Nigeria: le bilan des morts maintenant à 150 morts, le pouvoir dépassé par les violences

0
Explosion sur un marché au Nigeria. (@canaldenoticias)
Explosion sur un marché au Nigeria. (@canaldenoticias)

Près de 150 personnes ont péri en deux jours au Nigeria, dans des attaques de villages dans le Nord-Est et un attentat à Jos (centre), déstabilisant le gouvernement, de plus en plus dépassé par la violence malgré l’aide internationale que la détérioration de la situation l’a finalement contraint à accepter.

Deux villages situés près de Chibok (nord-est), où le groupe islamiste armé avait enlevé plus de 200 lycéennes mi-avril, ont été attaqués coup sur coup lundi et mardi par des hommes armés non identifiés.

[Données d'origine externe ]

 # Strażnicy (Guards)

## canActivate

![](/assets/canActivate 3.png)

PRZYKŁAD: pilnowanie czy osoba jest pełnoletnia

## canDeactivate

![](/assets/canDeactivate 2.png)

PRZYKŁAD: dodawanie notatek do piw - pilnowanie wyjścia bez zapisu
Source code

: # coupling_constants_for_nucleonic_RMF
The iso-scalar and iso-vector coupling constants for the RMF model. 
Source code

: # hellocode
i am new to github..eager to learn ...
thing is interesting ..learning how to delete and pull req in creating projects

«L’attaque a été brutale. Ils se sont mis à tirer et ont incendié nos maisons. Nous avons dû nous enfuir dans la brousse. Ils ont tué 20 des nôtres», a témoigné un habitant d’Alagarno, Haruna Bitrus, cité par l’AFP. Dix autres personnes sont mortes également à Shawa.

À Jos, un double attentat sur un marché a fait mardi au moins 118 morts et 56 blessés.

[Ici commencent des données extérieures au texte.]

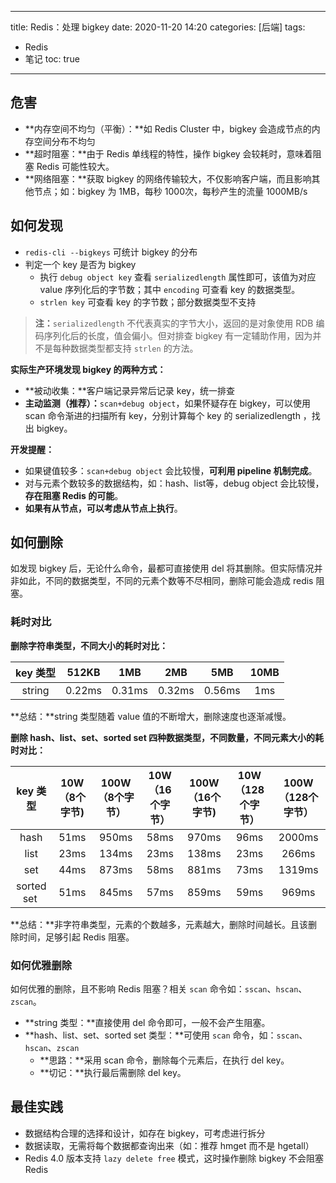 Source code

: ----
title: Redis：处理 bigkey
date: 2020-11-20 14:20
categories: [后端]
tags:
- Redis
- 笔记
toc: true
----

## 危害

- **内存空间不均匀（平衡）：**如 Redis Cluster 中，bigkey 会造成节点的内存空间分布不均匀
- **超时阻塞：**由于 Redis 单线程的特性，操作 bigkey 会较耗时，意味着阻塞 Redis 可能性较大。
- **网络阻塞：**获取 bigkey 的网络传输较大，不仅影响客户端，而且影响其他节点；如：bigkey 为 1MB，每秒 1000次，每秒产生的流量 1000MB/s

<!-- more -->
## 如何发现


- `redis-cli --bigkeys` 可统计 bigkey 的分布
- 判定一个 key 是否为 bigkey
   - 执行 `debug object key` 查看 `serializedlength` 属性即可，该值为对应 value 序列化后的字节数；其中 `encoding` 可查看 key 的数据类型。
   - `strlen key` 可查看 key 的字节数；部分数据类型不支持

> **注：**`serializedlength` 不代表真实的字节大小，返回的是对象使用 RDB 编码序列化后的长度，值会偏小。但对排查 bigkey 有一定辅助作用，因为并不是每种数据类型都支持 `strlen` 的方法。

**实际生产环境发现 bigkey 的两种方式：**

- **被动收集：**客户端记录异常后记录 key，统一排查
- **主动监测（推荐）：**`scan+debug object`，如果怀疑存在 bigkey，可以使用 scan 命令渐进的扫描所有 key，分别计算每个 key 的 serializedlength ，找出 bigkey。

**开发提醒：**

- 如果键值较多：`scan+debug object` 会比较慢，**可利用 pipeline 机制完成**。
- 对与元素个数较多的数据结构，如：hash、list等，debug object 会比较慢，**存在阻塞 Redis 的可能**。
- **如果有从节点，可以考虑从节点上执行**。

## 如何删除

如发现 bigkey 后，无论什么命令，最都可直接使用 del 将其删除。但实际情况并非如此，不同的数据类型，不同的元素个数等不尽相同，删除可能会造成 redis 阻塞。

### 耗时对比


**删除字符串类型，不同大小的耗时对比：**

| **key 类型** | **512KB** | **1MB** | **2MB** | **5MB** | **10MB** |
| :---: | :---: | :---: | :---: | :---: | :---: |
| string | 0.22ms | 0.31ms | 0.32ms | 0.56ms | 1ms |

**总结：**string 类型随着 value 值的不断增大，删除速度也逐渐减慢。

**删除 hash、list、set、sorted set 四种数据类型，不同数量，不同元素大小的耗时对比：**

| **key 类型** | **10W （8个字节)** | **100W （8个字节）** | **10W （16个字节）** | **100W （16个字节)** | **10W （128个字节）** | **100W （128个字节）** |
| :---: | :---: | :---: | :---: | :---: | :---: | :---: |
| hash | 51ms | 950ms | 58ms | 970ms | 96ms | 2000ms |
| list | 23ms | 134ms | 23ms | 138ms | 23ms | 266ms |
| set | 44ms | 873ms | 58ms | 881ms | 73ms | 1319ms |
| sorted set  | 51ms | 845ms | 57ms | 859ms | 59ms | 969ms |

**总结：**非字符串类型，元素的个数越多，元素越大，删除时间越长。且该删除时间，足够引起 Redis 阻塞。

### 如何优雅删除

如何优雅的删除，且不影响 Redis 阻塞？相关 `scan` 命令如：`sscan`、`hscan`、`zscan`。

- **string 类型：**直接使用 del 命令即可，一般不会产生阻塞。
- **hash、list、set、sorted set 类型：**可使用 `scan` 命令，如：`sscan`、`hscan`、`zscan`
   - **思路：**采用 scan 命令，删除每个元素后，在执行 del key。
   - **切记：**执行最后需删除 del key。

## 最佳实践

- 数据结构合理的选择和设计，如存在 bigkey，可考虑进行拆分
- 数据读取，无需将每个数据都查询出来（如：推荐 hmget 而不是 hgetall）
- Redis 4.0 版本支持 `lazy delete free` 模式，这时操作删除 bigkey 不会阻塞 Redis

Le porte-parole du gouverneur de l’État du Plateau, dont Jos est la capitale, a attribué l’attentat à Boko Haram. «L’enquête est en cours mais il s’agit clairement d’une extension des activités terroristes qui ont frappé le nord-est du pays, l’insurrection de Boko Haram», a-t-il déclaré.

Jos est située à la charnière entre le Sud chrétien et le Nord majoritairement musulman du Nigeria, pays le plus peuplé d’Afrique avec 170 millions d’habitants.

La ville, qui compte un million d’habitants, elle-même est divisée entre divers groupes ethniques, est depuis plusieurs années le théâtre de heurts violents opposent musulmans du nord et chrétiens du sud qui ont fait des milliers de morts.

En janvier 2010 par exemple, des affrontements inter-confessionnels ont au moins 465 morts (environ 400 musulmans et 65 chrétiens) et un millier de blessés.

Les violences meurtrières entre éleveurs musulmans et agriculteurs chrétiens, tout comme les attaques de Boko Haram, se sont poursuivis depuis.

Pour le ministre britannique des Affaires étrangères, William Hague, le double attentat à Jos «est une tentative évidente de créer une tension entre différents groupes dans une ville […] où se côtoient des gens d’ethnies et de religions différentes». Ce «crime inhumain» a entraîné «mort et tragédie pour les chrétiens comme pour les musulmans», a-t-il déclaré ce mercredi 21 mai.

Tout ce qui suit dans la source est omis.